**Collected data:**
· · · ·

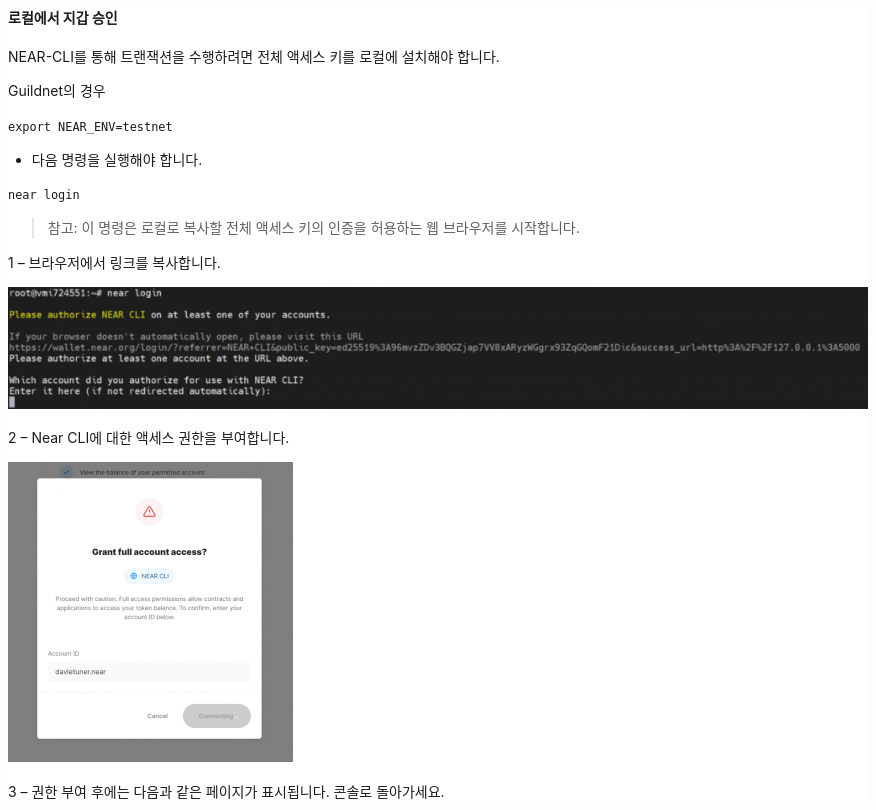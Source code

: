 #### 로컬에서 지갑 승인
NEAR-CLI를 통해 트랜잭션을 수행하려면 전체 액세스 키를 로컬에 설치해야 합니다.

Guildnet의 경우
```
export NEAR_ENV=testnet
```

* 다음 명령을 실행해야 합니다.

```
near login
```

>참고: 이 명령은 로컬로 복사할 전체 액세스 키의 인증을 허용하는 웹 브라우저를 시작합니다.


1 – 브라우저에서 링크를 복사합니다.


![img](/images/1.png)

2 –  Near CLI에 대한 액세스 권한을 부여합니다.

![img](/images/3.png)

3 – 권한 부여 후에는 다음과 같은 페이지가 표시됩니다. 콘솔로 돌아가세요.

· · · ·

**What is being asked:**
Without altering anything, output all the lines above but none of the images.

**Answer section:**
Source code

: #### 로컬에서 지갑 승인
NEAR-CLI를 통해 트랜잭션을 수행하려면 전체 액세스 키를 로컬에 설치해야 합니다.

Guildnet의 경우
```
export NEAR_ENV=testnet
```

* 다음 명령을 실행해야 합니다.

```
near login
```

>참고: 이 명령은 로컬로 복사할 전체 액세스 키의 인증을 허용하는 웹 브라우저를 시작합니다.


1 – 브라우저에서 링크를 복사합니다.


![img](/images/1.png)

2 –  Near CLI에 대한 액세스 권한을 부여합니다.

![img](/images/3.png)

3 – 권한 부여 후에는 다음과 같은 페이지가 표시됩니다. 콘솔로 돌아가세요.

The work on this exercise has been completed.